Collaboration between neurosurgeons, hematologists, and radiation oncologists is crucial
for optimizing treatment strategies and enhancing patient outcomes.[35]
[38]
[40]
Histopathologically, EMIP shares commonalities with other plasma cell disorders, revealing
monoclonal plasma cell infiltration and the potential for amyloid deposition.[10] Immunohistochemical staining, particularly for plasma cell markers such as CD138
and kappa or lambda light chains, is instrumental in confirming the diagnosis and
differentiating EMIP from other intracranial lesions, as mentioned by some previous
authors.[9] Although kappa and lambda levels may serve as serum markers of EMIP, it is not safe
to draw definitive prognostic conclusions based solely on their levels.[9]
[10]
[24] In Schols and Tick's study,[9] despite an increase in immunoglobulin A lambda levels, no organs were affected in
their case. However, Ahnach et al[2] reported an association between illness progression and lambda levels in EMIP cases,
showing a divergence among the studies presented in the literature.
Limitations
This study has limitations. EMIP is a rare presentation of plasmacytoma, the plenty
of information about this topic is limited, but it was neatly sidestepped for our
data synthesis and careful search, besides that, the coming studies can explore and
report the molecular level as kappa and lambda of EMIP cases or differential diagnosis,
it would contribute to make new comparisons and investigate more deeply possible differences
and/or similarities.
Conclusion
Based on our comprehensive literature review of EMIPs, several key findings emerge.
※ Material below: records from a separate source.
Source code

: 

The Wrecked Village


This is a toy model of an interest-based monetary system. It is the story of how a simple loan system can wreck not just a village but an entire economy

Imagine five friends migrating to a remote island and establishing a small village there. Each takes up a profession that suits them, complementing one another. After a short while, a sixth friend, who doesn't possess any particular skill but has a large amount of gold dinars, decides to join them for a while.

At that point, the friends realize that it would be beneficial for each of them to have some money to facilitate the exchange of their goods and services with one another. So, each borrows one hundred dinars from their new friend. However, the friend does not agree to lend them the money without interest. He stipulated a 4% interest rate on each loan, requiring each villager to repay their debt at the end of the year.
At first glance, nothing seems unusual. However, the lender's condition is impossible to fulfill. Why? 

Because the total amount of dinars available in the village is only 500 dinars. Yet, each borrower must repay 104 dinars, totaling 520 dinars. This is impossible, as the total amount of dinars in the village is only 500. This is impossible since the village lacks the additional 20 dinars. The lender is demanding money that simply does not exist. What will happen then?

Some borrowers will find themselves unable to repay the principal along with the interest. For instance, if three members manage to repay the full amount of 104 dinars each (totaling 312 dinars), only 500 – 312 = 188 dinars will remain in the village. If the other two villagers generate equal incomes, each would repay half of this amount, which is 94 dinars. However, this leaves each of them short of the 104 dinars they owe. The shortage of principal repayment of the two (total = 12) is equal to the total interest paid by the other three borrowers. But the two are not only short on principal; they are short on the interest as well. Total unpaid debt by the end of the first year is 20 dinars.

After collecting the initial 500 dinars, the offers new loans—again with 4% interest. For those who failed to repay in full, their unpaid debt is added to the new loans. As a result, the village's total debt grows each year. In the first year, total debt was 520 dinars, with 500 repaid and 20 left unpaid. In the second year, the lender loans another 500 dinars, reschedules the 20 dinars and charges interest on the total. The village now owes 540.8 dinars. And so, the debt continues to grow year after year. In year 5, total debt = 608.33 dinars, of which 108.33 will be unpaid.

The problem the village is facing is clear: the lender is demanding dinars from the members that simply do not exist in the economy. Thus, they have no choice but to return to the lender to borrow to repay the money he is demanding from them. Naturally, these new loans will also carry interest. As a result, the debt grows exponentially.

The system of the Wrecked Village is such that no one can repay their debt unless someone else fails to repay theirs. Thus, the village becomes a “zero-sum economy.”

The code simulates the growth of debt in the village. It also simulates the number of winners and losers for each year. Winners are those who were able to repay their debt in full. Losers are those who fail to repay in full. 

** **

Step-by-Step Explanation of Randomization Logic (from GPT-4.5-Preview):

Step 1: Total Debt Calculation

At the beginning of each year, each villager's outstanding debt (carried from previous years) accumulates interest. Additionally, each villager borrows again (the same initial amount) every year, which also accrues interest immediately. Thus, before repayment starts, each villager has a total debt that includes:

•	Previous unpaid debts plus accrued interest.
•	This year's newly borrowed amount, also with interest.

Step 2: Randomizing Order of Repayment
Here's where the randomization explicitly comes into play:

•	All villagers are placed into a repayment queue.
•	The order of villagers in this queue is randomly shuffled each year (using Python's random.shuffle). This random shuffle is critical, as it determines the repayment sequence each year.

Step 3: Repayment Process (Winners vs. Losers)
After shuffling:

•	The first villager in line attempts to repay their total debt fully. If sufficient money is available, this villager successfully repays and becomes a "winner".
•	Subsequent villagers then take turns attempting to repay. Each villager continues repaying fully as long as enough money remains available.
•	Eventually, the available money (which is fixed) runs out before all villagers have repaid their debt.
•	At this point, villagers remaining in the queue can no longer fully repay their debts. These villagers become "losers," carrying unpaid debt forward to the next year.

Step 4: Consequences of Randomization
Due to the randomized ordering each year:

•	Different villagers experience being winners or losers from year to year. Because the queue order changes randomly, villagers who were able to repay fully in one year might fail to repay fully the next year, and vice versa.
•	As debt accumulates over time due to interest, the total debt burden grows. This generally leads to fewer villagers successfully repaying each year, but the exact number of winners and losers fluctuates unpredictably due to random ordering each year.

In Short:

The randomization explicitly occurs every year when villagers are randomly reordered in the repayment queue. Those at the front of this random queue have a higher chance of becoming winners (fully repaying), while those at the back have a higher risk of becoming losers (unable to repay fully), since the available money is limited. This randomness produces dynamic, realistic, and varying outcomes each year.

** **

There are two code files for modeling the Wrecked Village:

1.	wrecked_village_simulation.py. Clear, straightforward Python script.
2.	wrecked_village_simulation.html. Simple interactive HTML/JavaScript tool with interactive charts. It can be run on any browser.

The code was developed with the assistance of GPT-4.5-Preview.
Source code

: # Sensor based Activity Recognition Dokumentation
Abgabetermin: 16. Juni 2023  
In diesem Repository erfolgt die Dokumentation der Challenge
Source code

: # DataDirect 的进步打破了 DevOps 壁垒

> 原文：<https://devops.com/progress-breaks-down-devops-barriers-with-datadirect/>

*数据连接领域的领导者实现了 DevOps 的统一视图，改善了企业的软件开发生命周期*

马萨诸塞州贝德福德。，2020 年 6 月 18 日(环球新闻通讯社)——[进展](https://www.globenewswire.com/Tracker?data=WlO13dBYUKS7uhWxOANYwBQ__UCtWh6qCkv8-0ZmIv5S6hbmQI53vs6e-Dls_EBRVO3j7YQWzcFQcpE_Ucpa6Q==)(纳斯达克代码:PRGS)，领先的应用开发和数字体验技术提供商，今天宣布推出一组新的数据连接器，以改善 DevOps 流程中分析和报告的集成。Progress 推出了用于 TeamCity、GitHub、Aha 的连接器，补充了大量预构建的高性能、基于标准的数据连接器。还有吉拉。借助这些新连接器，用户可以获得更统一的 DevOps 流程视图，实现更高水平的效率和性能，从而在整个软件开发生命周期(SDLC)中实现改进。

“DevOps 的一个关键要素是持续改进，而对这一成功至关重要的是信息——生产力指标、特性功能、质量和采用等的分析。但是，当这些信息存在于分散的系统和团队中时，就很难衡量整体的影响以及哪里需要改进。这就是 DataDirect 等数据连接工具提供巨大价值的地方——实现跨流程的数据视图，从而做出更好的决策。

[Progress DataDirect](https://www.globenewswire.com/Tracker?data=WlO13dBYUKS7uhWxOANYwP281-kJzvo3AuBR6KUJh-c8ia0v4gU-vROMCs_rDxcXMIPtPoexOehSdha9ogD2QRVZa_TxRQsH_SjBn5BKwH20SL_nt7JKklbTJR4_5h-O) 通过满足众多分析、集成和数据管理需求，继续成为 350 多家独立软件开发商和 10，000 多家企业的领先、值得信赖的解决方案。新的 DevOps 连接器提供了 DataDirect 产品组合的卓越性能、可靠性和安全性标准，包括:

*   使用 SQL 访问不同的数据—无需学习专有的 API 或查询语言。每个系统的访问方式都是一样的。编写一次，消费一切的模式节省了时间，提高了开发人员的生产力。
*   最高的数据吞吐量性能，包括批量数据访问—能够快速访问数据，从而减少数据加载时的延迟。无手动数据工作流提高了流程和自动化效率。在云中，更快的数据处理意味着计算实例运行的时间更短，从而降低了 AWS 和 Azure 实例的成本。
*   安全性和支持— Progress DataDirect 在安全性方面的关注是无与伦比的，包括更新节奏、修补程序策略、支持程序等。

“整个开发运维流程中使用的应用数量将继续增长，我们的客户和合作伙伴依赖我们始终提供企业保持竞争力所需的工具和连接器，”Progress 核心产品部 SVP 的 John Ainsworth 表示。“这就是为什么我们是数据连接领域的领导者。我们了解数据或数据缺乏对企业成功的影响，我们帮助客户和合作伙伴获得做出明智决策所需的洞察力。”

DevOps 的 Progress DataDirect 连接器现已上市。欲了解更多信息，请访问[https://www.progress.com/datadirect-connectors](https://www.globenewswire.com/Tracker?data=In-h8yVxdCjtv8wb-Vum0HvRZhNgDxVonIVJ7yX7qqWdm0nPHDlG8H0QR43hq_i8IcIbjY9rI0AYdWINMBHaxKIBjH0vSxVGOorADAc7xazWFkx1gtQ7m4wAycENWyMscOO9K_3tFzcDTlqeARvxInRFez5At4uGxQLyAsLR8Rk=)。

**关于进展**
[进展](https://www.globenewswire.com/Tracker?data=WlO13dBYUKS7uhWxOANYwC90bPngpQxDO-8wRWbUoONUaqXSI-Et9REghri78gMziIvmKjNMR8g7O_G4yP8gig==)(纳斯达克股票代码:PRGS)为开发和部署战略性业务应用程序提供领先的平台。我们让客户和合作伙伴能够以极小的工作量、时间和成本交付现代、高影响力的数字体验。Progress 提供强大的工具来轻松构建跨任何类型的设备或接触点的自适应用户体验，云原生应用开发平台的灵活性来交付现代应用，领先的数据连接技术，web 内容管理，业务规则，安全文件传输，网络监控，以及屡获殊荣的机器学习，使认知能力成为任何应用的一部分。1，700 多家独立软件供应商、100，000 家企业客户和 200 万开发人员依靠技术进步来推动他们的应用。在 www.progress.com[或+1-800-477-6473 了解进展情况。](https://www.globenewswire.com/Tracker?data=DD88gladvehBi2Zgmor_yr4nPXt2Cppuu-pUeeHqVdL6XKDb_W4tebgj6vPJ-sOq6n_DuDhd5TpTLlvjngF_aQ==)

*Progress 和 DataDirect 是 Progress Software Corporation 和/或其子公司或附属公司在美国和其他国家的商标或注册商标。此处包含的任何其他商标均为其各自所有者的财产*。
The predominant site for EMIP occurrence appears to be the clivus, accounting for
29.7% of the EMIP cases examined in the literature. Chordomas, which happen to be
the most common differential diagnosis, were frequently observed in conjunction with
EMIPs.
In terms of treatment modalities, RT emerged as the most employed approach for managing
EMIP tumors. When feasible, based on tumor size and localization, SR was also considered.
Notably, RT alone (30%) was the most effective intervention. Conversely, QT as the
sole management option demonstrated lower efficacy compared to RT. However, a combination
of dexamethasone, lenalidomide, and targeted RT exhibited more promising results,
demonstrating improved tumor response while maintaining a higher level of safety.